I garden in a fenced-off area of the backyard with full sun exposure containing twelve 100 square foot beds separated by paths. This post discusses the reasons for my adoption of the gardening techniques and soil re-mineralization methods described by Steve Solomon rather than those promoted by Ecology Action. Each report on the previous year’s garden such as the most recent report includes the spacing and timing for each crop I grew that year and the yield I obtained. I have set up the garden so that the group of three beds of corn rotates as a block through the nine beds planted to grains or vegetables, so that any one bed in the garden is grown to corn one year, then to something other than corn for the next two years. Each of the other beds is rotated so that no bed is grown to crops of the same plant family two years in a row. This feature addresses one of the major flaws in Duhon’s designs, the inability to rotate crops properly. My garden design addresses the climate limitations of my location, such as the inability to overwinter any crops other than potato onions and garlic in an open garden. The very short springs and autumns I experience restrict double-cropping, a feature of Duhon’s designs that does not translate well to this climate.


The beds in the 2021 garden are planted as follows. Each bed is 4 feet by 25 feet, for a total of 100 square feet of growing space in each bed.
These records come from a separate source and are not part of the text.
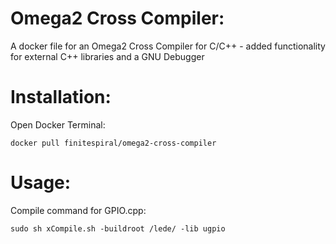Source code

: # Omega2 Cross Compiler:

A docker file for an Omega2 Cross Compiler for C/C++ - added functionality for external C++ libraries and a GNU Debugger

# Installation:

Open Docker Terminal:

    docker pull finitespiral/omega2-cross-compiler

# Usage:
Compile command for GPIO.cpp:

    sudo sh xCompile.sh -buildroot /lede/ -lib ugpio

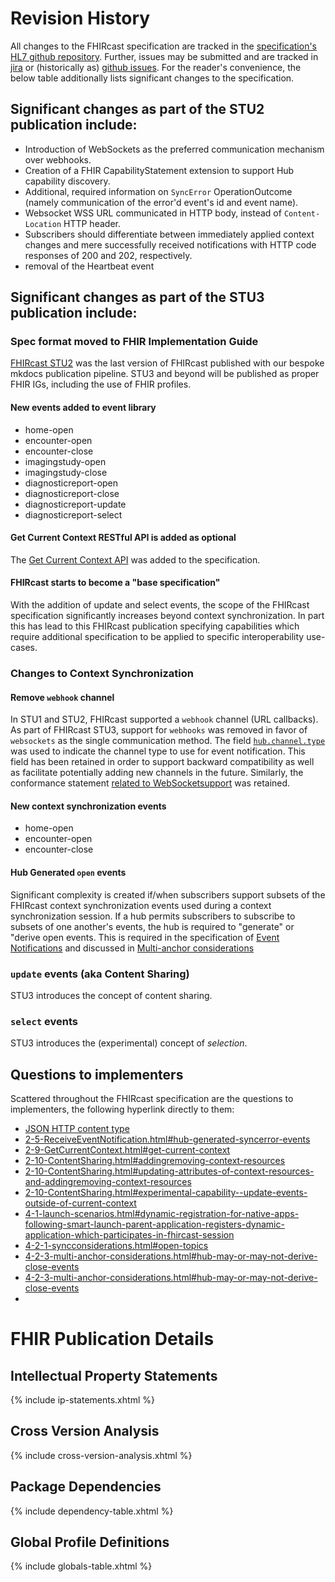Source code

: # Revision History
All changes to the FHIRcast specification are tracked in the [specification's HL7 github repository](https://github.com/HL7/fhircast-docs/commits/master). Further, issues may be submitted and are tracked in [jira](https://jira.hl7.org/browse/FHIR-25651?filter=12642) or (historically as) [github issues](https://github.com/HL7/fhircast-docs/issues).   For the reader's convenience, the below table additionally lists significant changes to the specification.

##  Significant changes as part of the STU2 publication include: 

* Introduction of WebSockets as the preferred communication mechanism over webhooks.
* Creation of a FHIR CapabilityStatement extension to support Hub capability discovery. 
* Additional, required information on `SyncError` OperationOutcome (namely communication of the error'd event's id and event name). 
* Websocket WSS URL communicated in HTTP body, instead of `Content-Location` HTTP header.
* Subscribers should differentiate between immediately applied context changes and mere successfully received notifications with HTTP code responses of 200 and 202, respectively.
* removal of the Heartbeat event

## Significant changes as part of the STU3 publication include:

### Spec format moved to FHIR Implementation Guide
[FHIRcast STU2](https://fhircast.hl7.org/specification/STU2/) was the last version of FHIRcast published with our bespoke mkdocs publication pipeline. STU3 and beyond will be published as proper FHIR IGs, including the use of FHIR profiles.

#### New events added to event library
* home-open
* encounter-open
* encounter-close
* imagingstudy-open
* imagingstudy-close
* diagnosticreport-open
* diagnosticreport-close
* diagnosticreport-update
* diagnosticreport-select

#### Get Current Context RESTful API is added as optional

The [Get Current Context API](2-9-GetCurrentContext.html) was added to the specification.

#### FHIRcast starts to become a "base specification"

With the addition of update and select events, the scope of the FHIRcast specification significantly increases beyond context synchronization. In part this has lead to this FHIRcast publication specifying capabilities which require additional specification to be applied to specific interoperability use-cases. 

### Changes to Context Synchronization
#### Remove `webhook` channel
In STU1 and STU2, FHIRcast supported a `webhook` channel (URL callbacks). As part of FHIRcast STU3, support for `webhooks` was removed in favor of `websockets` as the single communication method. The field [`hub.channel.type`](2-4-Subscribing.html#subscription-request) was used to indicate the channel type to use for event notification. This field has been retained in order to support backward compatibility as well as facilitate potentially adding new channels in the future. Similarly, the conformance statement [related to WebSocketsupport](2-7-Conformance.html#wellknown-endpoint) was retained.

#### New context synchronization events
* home-open
* encounter-open
* encounter-close

#### Hub Generated `open` events

Significant complexity is created if/when subscribers support subsets of the FHIRcast context synchronization events used during a context synchronization session. If a hub permits subscribers to subscribe to subsets of one another's events, the hub is required to "generate" or "derive open events. This is required in the specification of [Event Notifications](2-5-ReceiveEventNotification.html#hub-generated-open-events) and discussed in [Multi-anchor considerations](4-2-3-multi-anchor-considerations.html)

### `update` events (aka Content Sharing)

STU3 introduces the concept of content sharing.
### `select` events

STU3 introduces the (experimental) concept of _selection_.

## Questions to implementers
Scattered throughout the FHIRcast specification are the  questions to implementers, the following hyperlink directly to them:
* [JSON HTTP content type](2_Specification.html#fhircast-specification)
* [2-5-ReceiveEventNotification.html#hub-generated-syncerror-events](2-5-ReceiveEventNotification.html#hub-generated-syncerror-events)
* [2-9-GetCurrentContext.html#get-current-context](2-9-GetCurrentContext.html#get-current-context)
* [2-10-ContentSharing.html#addingremoving-context-resources](2-10-ContentSharing.html#addingremoving-context-resources)
* [2-10-ContentSharing.html#updating-attributes-of-context-resources-and-addingremoving-context-resources](2-10-ContentSharing.html#updating-attributes-of-context-resources-and-addingremoving-context-resources)
* [2-10-ContentSharing.html#experimental-capability--update-events-outside-of-current-context](2-10-ContentSharing.html#experimental-capability--update-events-outside-of-current-context)
* [4-1-launch-scenarios.html#dynamic-registration-for-native-apps-following-smart-launch-parent-application-registers-dynamic-application-which-participates-in-fhircast-session](4-1-launch-scenarios.html#dynamic-registration-for-native-apps-following-smart-launch-parent-application-registers-dynamic-application-which-participates-in-fhircast-session)
* [4-2-1-syncconsiderations.html#open-topics](4-2-1-syncconsiderations.html#open-topics)
* [4-2-3-multi-anchor-considerations.html#hub-may-or-may-not-derive-close-events](4-2-3-multi-anchor-considerations.html#hub-may-or-may-not-derive-close-events)
* [4-2-3-multi-anchor-considerations.html#hub-may-or-may-not-derive-close-events](4-2-3-multi-anchor-considerations.html#hub-may-or-may-not-derive-close-events)
* 

# FHIR Publication Details

## Intellectual Property Statements

{% include ip-statements.xhtml %}

## Cross Version Analysis

{% include cross-version-analysis.xhtml %}

## Package Dependencies

{% include dependency-table.xhtml %}

## Global Profile Definitions

{% include globals-table.xhtml %}

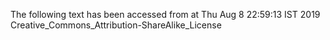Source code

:The following text has been accessed from at Thu Aug 8 22:59:13 IST 2019
Creative_Commons_Attribution-ShareAlike_License
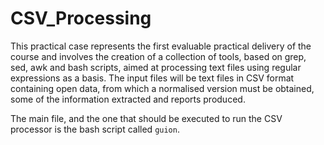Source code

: # CSV_Processing
This practical case represents the first evaluable practical delivery of the course and involves the creation of a collection of tools, based on grep, sed, awk and bash scripts, aimed at processing text files using regular expressions as a basis. The input files will be text files in CSV format containing open data, from which a normalised version must be obtained, some of the information extracted and reports produced.

The main file, and the one that should be executed to run the CSV processor is the bash script called `guion`. 

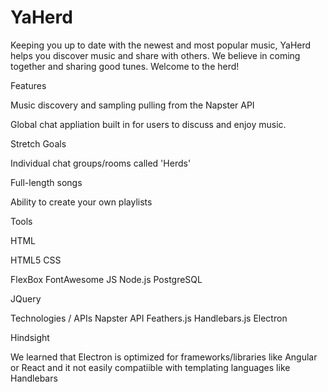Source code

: # YaHerd

Keeping you up to date with the newest and most popular music, 
YaHerd helps you discover music and share with others. 
We believe in coming together and sharing good tunes. Welcome to the herd!


Features

Music discovery and sampling pulling from the Napster API 

Global chat appliation built in for users to discuss and enjoy music. 

Stretch Goals

Individual chat groups/rooms called 'Herds'

Full-length songs 

Ability to create your own playlists 

Tools

HTML

HTML5
CSS

FlexBox
FontAwesome
JS
Node.js 
PostgreSQL

JQuery

Technologies / APIs
Napster API
Feathers.js
Handlebars.js
Electron

Hindsight

We learned that Electron is optimized for frameworks/libraries like Angular or React
and it not easily compatiible with templating languages like Handlebars

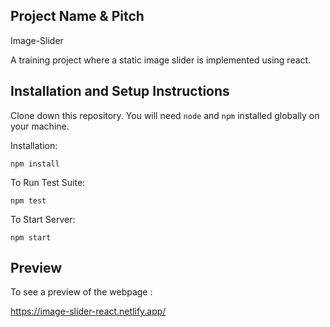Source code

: ## Project Name & Pitch

Image-Slider

A training project where a static image slider is implemented using react.


## Installation and Setup Instructions

Clone down this repository. You will need `node` and `npm` installed globally on your machine.  

Installation:

`npm install`  

To Run Test Suite:  

`npm test`  

To Start Server:

`npm start`  

 
## Preview

To see a preview of the webpage :

https://image-slider-react.netlify.app/
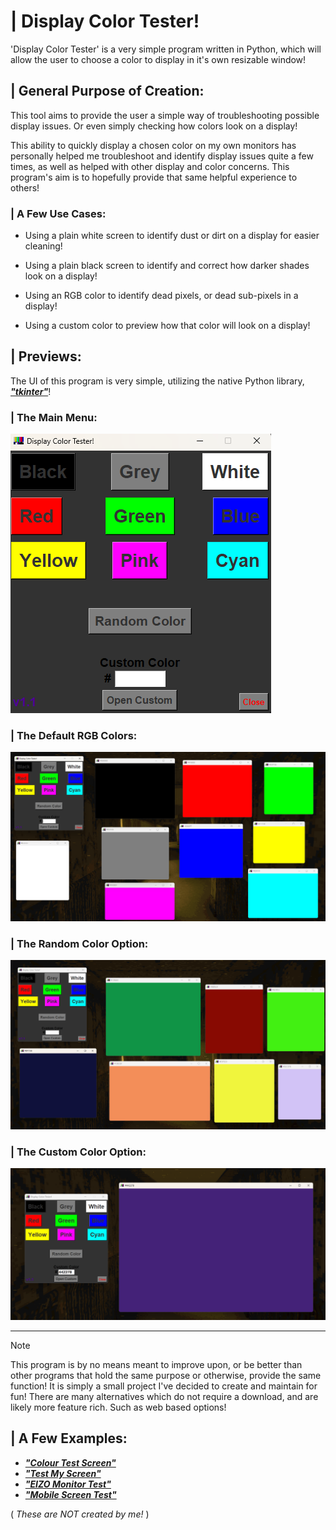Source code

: # | Display Color Tester!
'Display Color Tester' is a
very simple program written in
Python, which will allow the
user to choose a color
to display in it's own
resizable window!

## | General Purpose of Creation:
This tool aims to provide
the user a simple way
of troubleshooting possible display issues.
Or even simply checking how
colors look on a display!

This ability to quickly display
a chosen color on my
own monitors has personally helped
me troubleshoot and identify display
issues quite a few times,
as well as helped with
other display and color concerns.
This program's aim is to
hopefully provide that same helpful
experience to others!

### | A Few Use Cases:
- Using a plain white screen
to identify dust or dirt
on a display for easier
cleaning!

- Using a plain black screen
to identify and correct how
darker shades look on a
display!

- Using an RGB color to
identify dead pixels, or dead
sub-pixels in a display!

- Using a custom color to
preview how that color will
look on a display!

## | Previews:
The UI of this program
is very simple, utilizing the
native Python library, [***"tkinter"***](https://en.wikipedia.org/wiki/Tkinter)!

### | The Main Menu:
![MainMenu.png](images/MainMenu.png)

### | The Default RGB Colors:
![DefaultColoredWindows.png](images/DefaultColoredWindows.png)

### | The Random Color Option:
![RandomColoredWindows.png](images/RandomColoredWindows.png)

### | The Custom Color Option:
![CustomColoredWindow.png](images/CustomColoredWindow.png)

---

> [!NOTE]
> This program is by no
means meant to improve upon,
or be better than other
programs that hold the same
purpose or otherwise, provide the
same function! It is simply
a small project I've decided
to create and maintain for
fun! There are many alternatives
which do not require a
download, and are likely more
feature rich. Such as web
based options!
> ## | A Few Examples:
> - [***"Colour Test Screen"***](https://www.google.com/url?sa=t&rct=j&q=&esrc=s&source=web&cd=&cad=rja&uact=8&ved=2ahUKEwiK89X7tuKPAxUsJ0QIHccwMLEQFnoECCAQAQ&url=https%3A%2F%2Fwww.ledr.com%2Fcolours%2Fmulti.htm&usg=AOvVaw3x5-ypxllj9OhmxfWccYIZ&opi=89978449)
> - [***"Test My Screen"***](https://www.google.com/url?sa=t&rct=j&q=&esrc=s&source=web&cd=&cad=rja&uact=8&ved=2ahUKEwiK89X7tuKPAxUsJ0QIHccwMLEQFnoECBkQAQ&url=https%3A%2F%2Ftestmyscreen.com%2F&usg=AOvVaw1DO2ZbntndujLjrXWsFPZ3&opi=89978449)
> - [***"EIZO Monitor Test"***](https://www.google.com/url?sa=t&rct=j&q=&esrc=s&source=web&cd=&cad=rja&uact=8&ved=2ahUKEwiK89X7tuKPAxUsJ0QIHccwMLEQFnoECCEQAQ&url=https%3A%2F%2Fwww.eizo.be%2Fmonitor-test%2F&usg=AOvVaw16rOrGdhE8JgIxVfyaOGvT&opi=89978449)
> - [***"Mobile Screen Test"***](https://www.google.com/url?sa=t&rct=j&q=&esrc=s&source=web&cd=&ved=2ahUKEwiK89X7tuKPAxUsJ0QIHccwMLEQFnoECBYQAQ&url=https%3A%2F%2Fmobilescreentest.com%2F&usg=AOvVaw1j6_Zi2BGH7tQbco9pWyeS&opi=89978449)
> 
> ( *These are NOT created by me!* )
·      One bed of annual and perennial flowers and herbs, including sorrel, the only crop eaten as a vegetable from this bed

·      One bed of strawberries

·      One bed of raspberries

·      Three beds of popcorn, two of which also include naked-seeded pumpkin vines

·      One bed consisting of peppers, tomatoes, eggplants, and basil

·      One bed of squash-family plants (summer and winter squash including zucchini, cucumbers, and muskmelons)

·      One bed of overwintering potato onions and garlic. After June harvest, this bed was replanted to a mix of zinnia, sunflowers, cucumbers, soybeans (for edamame), and zucchini

·      One bed of bean-family plants (green and lima beans and cowpeas)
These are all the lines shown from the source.